Inmaculada miró a la mujer. Iba bien vestida, con la manicura hecha y un bonito moño en el pelo.
-¿Sabe, señora? Yo antes era como usted. Tenía un buen trabajo, dinero, y vivía bien. Me despidieron del trabajo porque la empresa iba a cerrar. Busqué trabajo por todas partes, pero no encontré. Soy viuda, no tengo hijos, pero me hubiera gustado tenerlos- una lágrima resbaló por el rostro de Inmaculada-. Nadie da trabajo a una mujer a la que ya le falta tan poco para jubilarse… Sobreviví un tiempo gracias a mis ahorros, pero no eran suficientes. Primero me cortaron la luz, luego el agua, y al final me llegó la orden de desahucio del banco. No supe qué hacer hasta que contacté con esta gente. Ellos me han ayudado. Si le digo la verdad, no me importaría tanto dejar mi casa si supiera que me fuesen a dar otra, pero no lo van a hacer. Ésta es la realidad, para qué engañarse, en España, hay millones de pisos vacíos en poder de los bancos, sin que nadie los utilice. Claro, eso no les aportaría ningún beneficio…

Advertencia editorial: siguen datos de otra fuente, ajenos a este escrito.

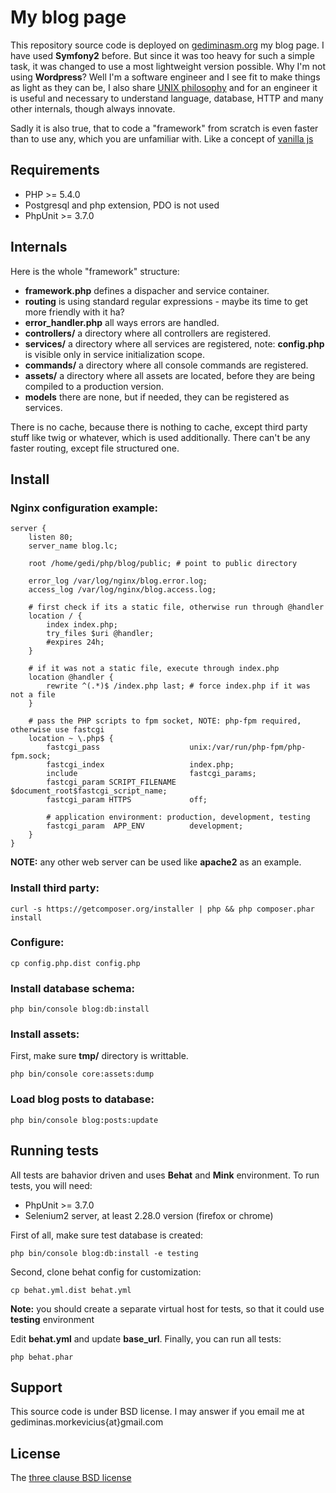 # My blog page

This repository source code is deployed on [gediminasm.org](http://gediminasm.org) my blog page. I have used **Symfony2**
before. But since it was too heavy for such a simple task, it was changed to use a most lightweight version possible. Why
I'm not using **Wordpress**? Well I'm a software engineer and I see fit to make things as light as they can be, I also
share [UNIX philosophy](http://en.wikipedia.org/wiki/Unix_philosophy) and for an engineer it is useful and necessary
to understand language, database, HTTP and many other internals, though always innovate.

Sadly it is also true, that to code a "framework" from scratch is even faster than to use any, which you are unfamiliar
with. Like a concept of [vanilla js](http://vanilla-js.com/)

## Requirements

- PHP >= 5.4.0
- Postgresql and php extension, PDO is not used
- PhpUnit >= 3.7.0

## Internals

Here is the whole "framework" structure:

- **framework.php** defines a dispacher and service container.
- **routing** is using standard regular expressions - maybe its time to get more friendly with it ha?
- **error_handler.php** all ways errors are handled.
- **controllers/** a directory where all controllers are registered.
- **services/** a directory where all services are registered, note: **config.php** is visible only in service
initialization scope.
- **commands/** a directory where all console commands are registered.
- **assets/** a directory where all assets are located, before they are being compiled to a production version.
- **models** there are none, but if needed, they can be registered as services.

There is no cache, because there is nothing to cache, except third party stuff like twig or whatever, which is used
additionally. There can't be any faster routing, except file structured one.

## Install

### Nginx configuration example:

    server {
        listen 80;
        server_name blog.lc;

        root /home/gedi/php/blog/public; # point to public directory

        error_log /var/log/nginx/blog.error.log;
        access_log /var/log/nginx/blog.access.log;

        # first check if its a static file, otherwise run through @handler
        location / {
            index index.php;
            try_files $uri @handler;
            #expires 24h;
        }

        # if it was not a static file, execute through index.php
        location @handler {
            rewrite ^(.*)$ /index.php last; # force index.php if it was not a file
        }

        # pass the PHP scripts to fpm socket, NOTE: php-fpm required, otherwise use fastcgi
        location ~ \.php$ {
            fastcgi_pass                    unix:/var/run/php-fpm/php-fpm.sock;
            fastcgi_index                   index.php;
            include                         fastcgi_params;
            fastcgi_param SCRIPT_FILENAME   $document_root$fastcgi_script_name;
            fastcgi_param HTTPS             off;

            # application environment: production, development, testing
            fastcgi_param  APP_ENV          development;
        }
    }

**NOTE:** any other web server can be used like **apache2** as an example.

### Install third party:

    curl -s https://getcomposer.org/installer | php && php composer.phar install

### Configure:

    cp config.php.dist config.php

### Install database schema:

    php bin/console blog:db:install

### Install assets:

First, make sure **tmp/** directory is writtable.

    php bin/console core:assets:dump

### Load blog posts to database:

    php bin/console blog:posts:update

## Running tests

All tests are bahavior driven and uses **Behat** and **Mink** environment.
To run tests, you will need:

- PhpUnit >= 3.7.0
- Selenium2 server, at least 2.28.0 version (firefox or chrome)

First of all, make sure test database is created:

    php bin/console blog:db:install -e testing

Second, clone behat config for customization:

    cp behat.yml.dist behat.yml

**Note:** you should create a separate virtual host for tests, so that it could use **testing** environment

Edit **behat.yml** and update **base_url**. Finally, you can run all tests:

    php behat.phar

## Support

This source code is under BSD license.
I may answer if you email me at gediminas.morkevicius{at}gmail.com

## License

The [three clause BSD license](http://en.wikipedia.org/wiki/BSD_licenses)
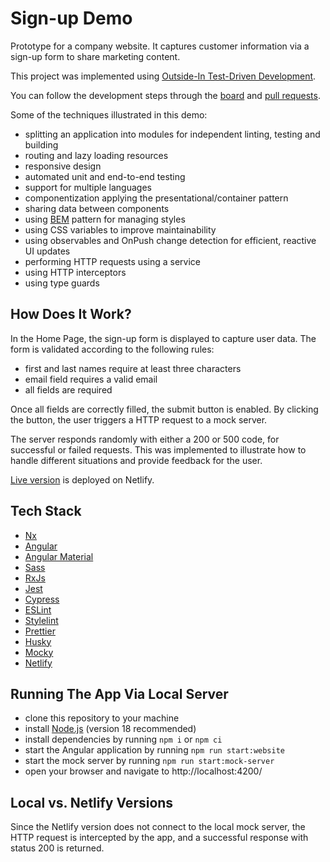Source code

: # Sign-up Demo

Prototype for a company website. It captures customer information via a sign-up form to share marketing content.

This project was implemented using [Outside-In Test-Driven Development](https://outsidein.dev/concepts/outside-in-tdd/).

You can follow the development steps through the [board](https://github.com/users/raskolnikov-rodion/projects/2/views/1) and [pull requests](https://github.com/raskolnikov-rodion/sign-up-demo/pulls?q=is%3Apr).

Some of the techniques illustrated in this demo:

- splitting an application into modules for independent linting, testing and building
- routing and lazy loading resources
- responsive design
- automated unit and end-to-end testing
- support for multiple languages
- componentization applying the presentational/container pattern
- sharing data between components
- using [BEM](https://getbem.com/) pattern for managing styles
- using CSS variables to improve maintainability
- using observables and OnPush change detection for efficient, reactive UI updates
- performing HTTP requests using a service
- using HTTP interceptors
- using type guards

## How Does It Work?

In the Home Page, the sign-up form is displayed to capture user data. The form is validated according to the following rules:

- first and last names require at least three characters
- email field requires a valid email
- all fields are required

Once all fields are correctly filled, the submit button is enabled. By clicking the button, the user triggers a HTTP request to a mock server.

The server responds randomly with either a 200 or 500 code, for successful or failed requests. This was implemented to illustrate how to handle different situations and provide feedback for the user.

[Live version](https://sign-up-angular-demo.netlify.app/) is deployed on Netlify.

## Tech Stack

- [Nx](https://nx.dev/)
- [Angular](https://angular.io/)
- [Angular Material](https://material.angular.io/)
- [Sass](https://sass-lang.com/)
- [RxJs](https://rxjs.dev/)
- [Jest](https://jestjs.io/)
- [Cypress](https://www.cypress.io/)
- [ESLint](https://eslint.org/)
- [Stylelint](https://stylelint.io/)
- [Prettier](https://prettier.io/)
- [Husky](https://typicode.github.io/husky/#/)
- [Mocky](https://www.npmjs.com/package/mocky)
- [Netlify](https://www.netlify.com/)

## Running The App Via Local Server

- clone this repository to your machine
- install [Node.js](https://nodejs.org/) (version 18 recommended)
- install dependencies by running `npm i` or `npm ci`
- start the Angular application by running `npm run start:website`
- start the mock server by running `npm run start:mock-server`
- open your browser and navigate to http://localhost:4200/

## Local vs. Netlify Versions

Since the Netlify version does not connect to the local mock server, the HTTP request is intercepted by the app, and a successful response with status 200 is returned.
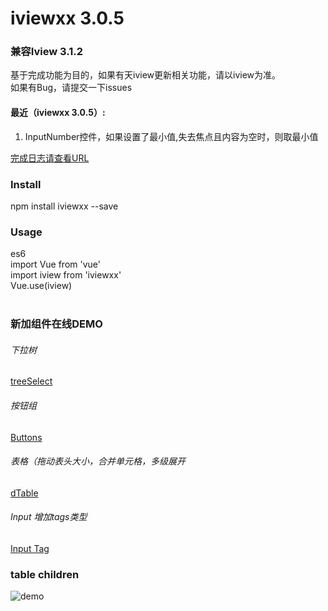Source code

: # iviewxx 3.0.5
### 兼容Iview 3.1.2

基于完成功能为目的，如果有天iview更新相关功能，请以iview为准。 <br />
如果有Bug，请提交一下issues <br />

#### 最近（iviewxx 3.0.5）:
1. InputNumber控件，如果设置了最小值,失去焦点且内容为空时，则取最小值

[完成日志请查看URL](https://github.com/dean5277/iviewxx/blob/master/changeLog.md)

### Install
npm install iviewxx --save<br />

### Usage
es6<br />
import Vue from 'vue'<br />
import iview from 'iviewxx'<br />
Vue.use(iview)<br /><br />


### 新加组件在线DEMO

###### 下拉树
[treeSelect](https://iviewxx.deancheng.com/#/treeSelect)

###### 按钮组
[Buttons](https://iviewxx.deancheng.com/#/buttons)

###### 表格（拖动表头大小，合并单元格，多级展开
[dTable](https://iviewxx.deancheng.com/#/dTable)

###### Input 增加tags类型
[Input Tag](https://iviewxx.deancheng.com/#/input)


### table children
![demo](http://7xjfvt.com1.z0.glb.clouddn.com/123.png?123)
<br /><br />














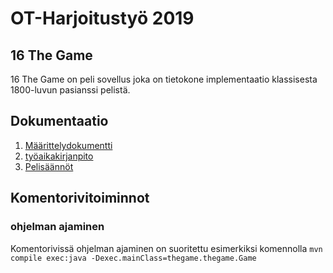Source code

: # OT-Harjoitustyö 2019

## 16 The Game

16 The Game on peli sovellus joka on tietokone implementaatio klassisesta 1800-luvun pasianssi pelistä.


## Dokumentaatio
1. [Määrittelydokumentti](https://github.com/fellmana/ot-harjoitustyo/blob/master/documentation/maarittelydokumentti.md)
1. [työaikakirjanpito](https://github.com/fellmana/ot-harjoitustyo/blob/master/documentation/tyoaikakirjanpito.md)
1. [Pelisäännöt](https://github.com/fellmana/ot-harjoitustyo/blob/master/documentation/rules.md)


## Komentorivitoiminnot

### ohjelman ajaminen
Komentorivissä ohjelman ajaminen on suoritettu esimerkiksi komennolla 
`mvn compile exec:java -Dexec.mainClass=thegame.thegame.Game` 
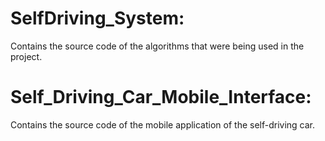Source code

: # SelfDriving_System:
Contains the source code of the algorithms that were being used in the project.
# Self_Driving_Car_Mobile_Interface: 
Contains the source code of the mobile application of the self-driving car.
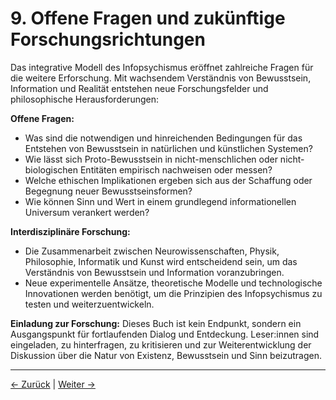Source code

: # 9. Offene Fragen und zukünftige Forschungsrichtungen

Das integrative Modell des Infopsychismus eröffnet zahlreiche Fragen für die weitere Erforschung. Mit wachsendem Verständnis von Bewusstsein, Information und Realität entstehen neue Forschungsfelder und philosophische Herausforderungen:

**Offene Fragen:**

- Was sind die notwendigen und hinreichenden Bedingungen für das Entstehen von Bewusstsein in natürlichen und künstlichen Systemen?
- Wie lässt sich Proto-Bewusstsein in nicht-menschlichen oder nicht-biologischen Entitäten empirisch nachweisen oder messen?
- Welche ethischen Implikationen ergeben sich aus der Schaffung oder Begegnung neuer Bewusstseinsformen?
- Wie können Sinn und Wert in einem grundlegend informationellen Universum verankert werden?

**Interdisziplinäre Forschung:**

- Die Zusammenarbeit zwischen Neurowissenschaften, Physik, Philosophie, Informatik und Kunst wird entscheidend sein, um das Verständnis von Bewusstsein und Information voranzubringen.
- Neue experimentelle Ansätze, theoretische Modelle und technologische Innovationen werden benötigt, um die Prinzipien des Infopsychismus zu testen und weiterzuentwickeln.

**Einladung zur Forschung:**
Dieses Buch ist kein Endpunkt, sondern ein Ausgangspunkt für fortlaufenden Dialog und Entdeckung. Leser:innen sind eingeladen, zu hinterfragen, zu kritisieren und zur Weiterentwicklung der Diskussion über die Natur von Existenz, Bewusstsein und Sinn beizutragen.

---
<div class="navigation-links">
<a href="../08_Die_Zukunft_des_Bewusstseins/" class="nav-link prev-link">← Zurück</a> | <a href="../10_Historischer_Kontext_und_intellektuelle_Entwicklungslinien/" class="nav-link next-link">Weiter →</a>
</div>
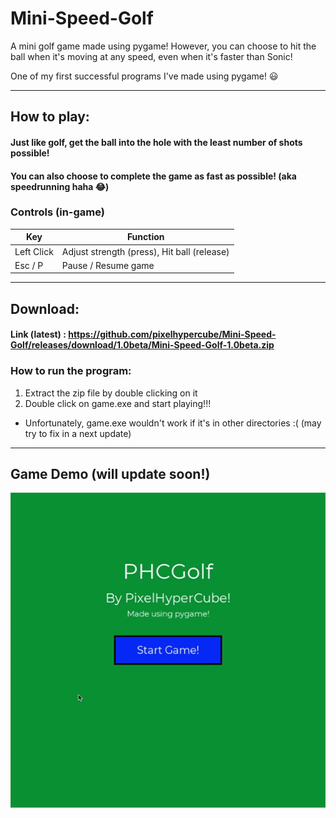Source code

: # Mini-Speed-Golf
A mini golf game made using pygame!
However, you can choose to hit the ball when it's moving at any speed, even when it's faster than Sonic!

One of my first successful programs I've made using pygame! 😃

---
## How to play:
#### Just like golf, get the ball into the hole with the least number of shots possible!
#### You can also choose to complete the game as fast as possible! (aka speedrunning haha 😂)

### Controls (in-game)
| Key  | Function |
| --- | --- |
| Left Click | Adjust strength (press), Hit ball (release) |
| Esc / P | Pause / Resume game |
---
## Download:
#### Link (latest) : https://github.com/pixelhypercube/Mini-Speed-Golf/releases/download/1.0beta/Mini-Speed-Golf-1.0beta.zip
### How to run the program:
1. Extract the zip file by double clicking on it
2. Double click on game.exe and start playing!!!

- Unfortunately, game.exe wouldn't work if it's in other directories :( (may try to fix in a next update)
---

## Game Demo (will update soon!)
![](./demoImg.gif)
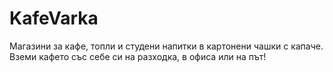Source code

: # KafeVarka
Магазини за кафе, топли и студени напитки в картонени чашки с капаче. Вземи кафето със себе си на разходка, в офиса или на път!
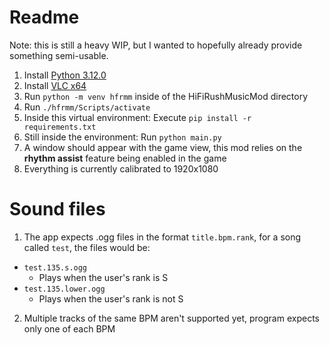 # Readme

Note: this is still a heavy WIP, but I wanted to hopefully already provide something semi-usable.

1. Install [Python 3.12.0](https://www.python.org/ftp/python/3.12.0/python-3.12.0-amd64.exe)
2. Install [VLC x64](https://get.videolan.org/vlc/3.0.21/win64/vlc-3.0.21-win64.exe)
3. Run `python -m venv hfrmm` inside of the HiFiRushMusicMod directory
3. Run `./hfrmm/Scripts/activate`
4. Inside this virtual environment: Execute `pip install -r requirements.txt`
5. Still inside the environment: Run `python main.py`
6. A window should appear with the game view, this mod relies on the **rhythm assist** feature being enabled in the game 
7. Everything is currently calibrated to 1920x1080

# Sound files
1. The app expects .ogg files in the format `title.bpm.rank`, for a song called `test`, the files would be:
- `test.135.s.ogg`
    - Plays when the user's rank is S
- `test.135.lower.ogg`
    - Plays when the user's rank is not S
2. Multiple tracks of the same BPM aren't supported yet, program expects only one of each BPM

-Señora, le repito que tengo la obligación de ejecutar este desalojo, puede aceptarlo por las buenas o por las malas.
-¿Pero es que no tienes corazón?- estalló Inmaculada. Su rostro ya estaba completamente bañado en llanto, y su corazón latía desbocado.

La mujer del banco, permaneció impasible entre los dos hombres.
-No entrarán en esta casa si podemos impedirlo- dijo Gabriel desafiante.

La oficial y el policía se miraron, entonces el policía hizo un gesto a la brigada antidisturbios, que había permanecido inmóvil todo el rato. El cordón policial empezó a avanzar en formación hacia el portal. Algunas de las personas se apartaron, avergonzados bajo las miradas reprobatorias de los que se quedaron en su sitio.

Cuando los policías llegaron a la gente, ésta empezó a revolverse y a gritar. Seguían impidiendo el paso, por lo que algunos oficiales sacaron las porras. El primer grito de dolor que Inmaculada oyó se le clavó en el corazón como un carámbano de hielo, frío y duro. Aquellas personas estaban siendo golpeadas por defenderla a ella, una completa desconocida para la mayoría de ellos.

-¡Parad!

Su grito se escuchó por encima de todo el tumulto, e hizo que todos se detuvieran. Tanto los policías como la gente que había venido a ayudarla se quedó mirándola. Ella miró a Gabriel. Sus profundos ojos azules revelaban desconcierto. ¿Qué estaba haciendo? Ni siquiera ella misma lo sabía. Iba a tirar por tierra todo aquello por lo que habían luchado. Tanto sufrimiento para nada. Pero no podía permitir que aquella gente fuese golpeada y maltratada por su culpa.

-No lo hagas, Inmaculada- susurró Gabriel.
Ella, con los ojos ya secos, le miro y sonrió.
-Tengo que hacerlo.

Una chispa de comprensión pasó por los ojos de Gabriel, y le devolvió una sonrisa triste.

-Está bien- dijo Inmaculada mirando a la oficial del banco-, habéis ganado. La casa será entregada.